**Task directions:** If a line below contains the string "then", copy it out.

**Data section:**
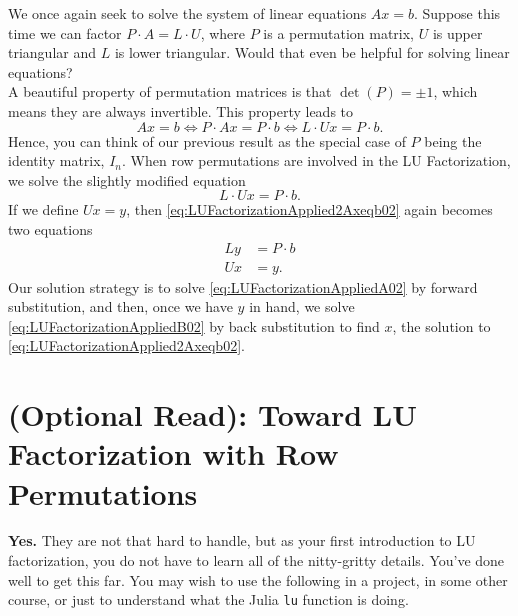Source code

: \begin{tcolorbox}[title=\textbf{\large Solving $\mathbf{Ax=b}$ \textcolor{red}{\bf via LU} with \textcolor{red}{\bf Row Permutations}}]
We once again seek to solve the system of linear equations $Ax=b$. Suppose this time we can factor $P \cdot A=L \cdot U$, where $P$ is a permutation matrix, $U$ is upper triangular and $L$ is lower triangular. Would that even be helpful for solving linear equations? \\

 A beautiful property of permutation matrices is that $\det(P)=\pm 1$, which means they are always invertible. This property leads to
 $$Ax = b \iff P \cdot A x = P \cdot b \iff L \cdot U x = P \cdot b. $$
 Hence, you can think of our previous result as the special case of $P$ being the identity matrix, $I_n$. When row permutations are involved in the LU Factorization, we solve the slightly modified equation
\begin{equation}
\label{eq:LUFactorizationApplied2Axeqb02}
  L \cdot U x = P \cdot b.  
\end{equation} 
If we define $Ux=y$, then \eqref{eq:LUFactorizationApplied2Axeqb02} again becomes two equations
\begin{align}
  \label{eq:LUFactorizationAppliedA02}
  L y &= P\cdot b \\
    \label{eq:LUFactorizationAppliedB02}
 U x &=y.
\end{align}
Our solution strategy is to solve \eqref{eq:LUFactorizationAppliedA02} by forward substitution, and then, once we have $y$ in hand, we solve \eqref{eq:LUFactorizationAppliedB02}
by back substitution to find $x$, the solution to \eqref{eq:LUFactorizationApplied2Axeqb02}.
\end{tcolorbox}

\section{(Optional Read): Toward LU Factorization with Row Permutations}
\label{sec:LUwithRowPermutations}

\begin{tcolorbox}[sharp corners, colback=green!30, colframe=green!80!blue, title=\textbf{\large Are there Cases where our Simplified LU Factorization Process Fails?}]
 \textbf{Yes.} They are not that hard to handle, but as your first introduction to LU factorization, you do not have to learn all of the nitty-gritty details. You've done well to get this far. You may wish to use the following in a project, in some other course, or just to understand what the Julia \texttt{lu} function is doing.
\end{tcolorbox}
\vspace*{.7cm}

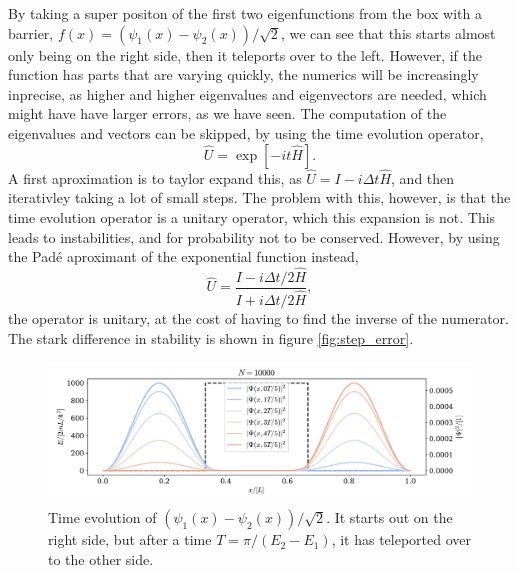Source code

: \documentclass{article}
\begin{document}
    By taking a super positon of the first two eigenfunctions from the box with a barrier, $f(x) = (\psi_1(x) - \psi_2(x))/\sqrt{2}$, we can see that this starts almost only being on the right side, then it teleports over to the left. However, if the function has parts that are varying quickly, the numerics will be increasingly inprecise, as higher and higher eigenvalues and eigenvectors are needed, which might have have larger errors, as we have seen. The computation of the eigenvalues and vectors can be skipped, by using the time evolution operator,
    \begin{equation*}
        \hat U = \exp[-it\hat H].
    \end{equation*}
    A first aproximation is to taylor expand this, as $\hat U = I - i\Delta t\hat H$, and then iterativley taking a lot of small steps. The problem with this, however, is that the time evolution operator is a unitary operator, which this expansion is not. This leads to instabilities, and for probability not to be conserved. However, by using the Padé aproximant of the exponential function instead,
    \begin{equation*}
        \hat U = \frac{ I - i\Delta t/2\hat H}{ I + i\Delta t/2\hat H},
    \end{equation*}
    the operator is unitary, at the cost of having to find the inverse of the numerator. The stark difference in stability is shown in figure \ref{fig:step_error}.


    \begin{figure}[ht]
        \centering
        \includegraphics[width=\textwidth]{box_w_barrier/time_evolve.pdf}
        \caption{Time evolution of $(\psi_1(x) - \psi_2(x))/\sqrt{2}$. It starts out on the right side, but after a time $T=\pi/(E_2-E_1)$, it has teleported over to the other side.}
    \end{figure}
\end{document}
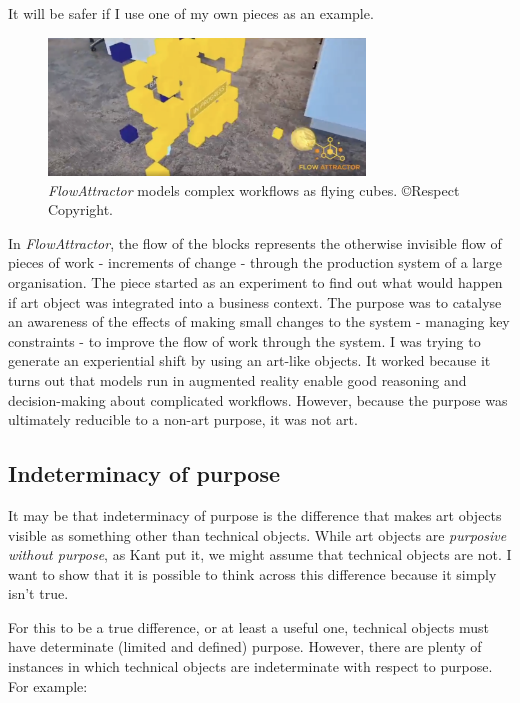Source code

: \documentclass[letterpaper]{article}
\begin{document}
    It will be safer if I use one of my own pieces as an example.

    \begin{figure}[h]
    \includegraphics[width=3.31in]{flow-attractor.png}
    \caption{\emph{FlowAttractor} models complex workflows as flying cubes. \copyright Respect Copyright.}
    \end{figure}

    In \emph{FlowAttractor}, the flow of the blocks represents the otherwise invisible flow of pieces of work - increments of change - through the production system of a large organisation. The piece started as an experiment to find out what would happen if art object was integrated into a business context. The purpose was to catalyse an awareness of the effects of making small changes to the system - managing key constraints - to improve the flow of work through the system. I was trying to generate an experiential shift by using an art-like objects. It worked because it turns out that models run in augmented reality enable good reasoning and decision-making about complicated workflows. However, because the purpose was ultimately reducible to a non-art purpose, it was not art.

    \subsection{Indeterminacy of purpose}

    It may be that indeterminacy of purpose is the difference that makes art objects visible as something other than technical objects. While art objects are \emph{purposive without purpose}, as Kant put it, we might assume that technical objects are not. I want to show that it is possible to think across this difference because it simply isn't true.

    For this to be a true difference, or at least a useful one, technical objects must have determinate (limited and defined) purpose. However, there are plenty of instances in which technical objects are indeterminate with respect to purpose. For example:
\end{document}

* * *

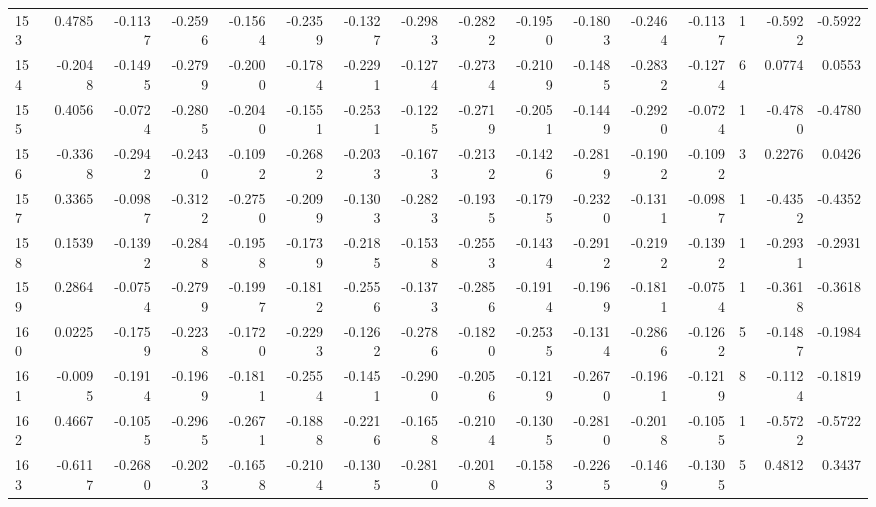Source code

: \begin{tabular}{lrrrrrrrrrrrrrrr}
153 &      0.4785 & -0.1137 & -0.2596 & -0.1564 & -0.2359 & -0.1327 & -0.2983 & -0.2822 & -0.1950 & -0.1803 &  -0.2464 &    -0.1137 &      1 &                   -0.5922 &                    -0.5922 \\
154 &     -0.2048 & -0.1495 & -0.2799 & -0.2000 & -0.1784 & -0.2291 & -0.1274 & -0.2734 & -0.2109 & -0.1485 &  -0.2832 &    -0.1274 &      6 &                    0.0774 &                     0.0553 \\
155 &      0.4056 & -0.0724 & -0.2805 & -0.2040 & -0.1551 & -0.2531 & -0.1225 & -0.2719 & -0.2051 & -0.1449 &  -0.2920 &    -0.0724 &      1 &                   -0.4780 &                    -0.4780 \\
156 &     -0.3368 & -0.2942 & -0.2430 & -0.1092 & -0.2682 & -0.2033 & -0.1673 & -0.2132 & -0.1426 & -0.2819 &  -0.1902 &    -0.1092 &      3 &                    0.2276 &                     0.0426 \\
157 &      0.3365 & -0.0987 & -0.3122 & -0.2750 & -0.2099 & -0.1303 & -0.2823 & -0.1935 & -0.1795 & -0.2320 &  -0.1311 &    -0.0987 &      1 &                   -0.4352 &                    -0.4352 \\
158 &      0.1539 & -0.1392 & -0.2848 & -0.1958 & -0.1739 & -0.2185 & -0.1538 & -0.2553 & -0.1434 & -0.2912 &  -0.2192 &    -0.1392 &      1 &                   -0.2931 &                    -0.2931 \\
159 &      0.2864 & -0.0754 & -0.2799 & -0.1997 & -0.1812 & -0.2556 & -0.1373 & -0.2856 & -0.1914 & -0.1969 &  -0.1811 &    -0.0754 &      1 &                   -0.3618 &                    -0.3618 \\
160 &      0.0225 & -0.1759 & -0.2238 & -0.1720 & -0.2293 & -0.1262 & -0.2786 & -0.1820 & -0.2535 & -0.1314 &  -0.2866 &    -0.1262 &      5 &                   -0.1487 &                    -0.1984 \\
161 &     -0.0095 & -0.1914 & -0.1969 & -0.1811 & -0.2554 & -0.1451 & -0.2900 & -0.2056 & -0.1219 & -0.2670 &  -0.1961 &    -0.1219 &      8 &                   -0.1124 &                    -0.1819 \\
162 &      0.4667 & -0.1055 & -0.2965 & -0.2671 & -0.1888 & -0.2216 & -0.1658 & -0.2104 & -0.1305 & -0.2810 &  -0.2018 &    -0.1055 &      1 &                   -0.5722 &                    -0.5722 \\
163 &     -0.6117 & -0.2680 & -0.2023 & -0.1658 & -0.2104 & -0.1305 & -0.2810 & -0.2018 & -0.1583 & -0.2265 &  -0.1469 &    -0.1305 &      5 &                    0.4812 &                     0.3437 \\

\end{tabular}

**Your solution:**
If we define $Ux=y$, then \eqref{eq:LUFactorizationApplied2Axeqb02} again becomes two equations
Our solution strategy is to solve \eqref{eq:LUFactorizationAppliedA02} by forward substitution, and then, once we have $y$ in hand, we solve \eqref{eq:LUFactorizationAppliedB02}
    By taking a super positon of the first two eigenfunctions from the box with a barrier, $f(x) = (\psi_1(x) - \psi_2(x))/\sqrt{2}$, we can see that this starts almost only being on the right side, then it teleports over to the left. However, if the function has parts that are varying quickly, the numerics will be increasingly inprecise, as higher and higher eigenvalues and eigenvectors are needed, which might have have larger errors, as we have seen. The computation of the eigenvalues and vectors can be skipped, by using the time evolution operator,
    A first aproximation is to taylor expand this, as $\hat U = I - i\Delta t\hat H$, and then iterativley taking a lot of small steps. The problem with this, however, is that the time evolution operator is a unitary operator, which this expansion is not. This leads to instabilities, and for probability not to be conserved. However, by using the Padé aproximant of the exponential function instead,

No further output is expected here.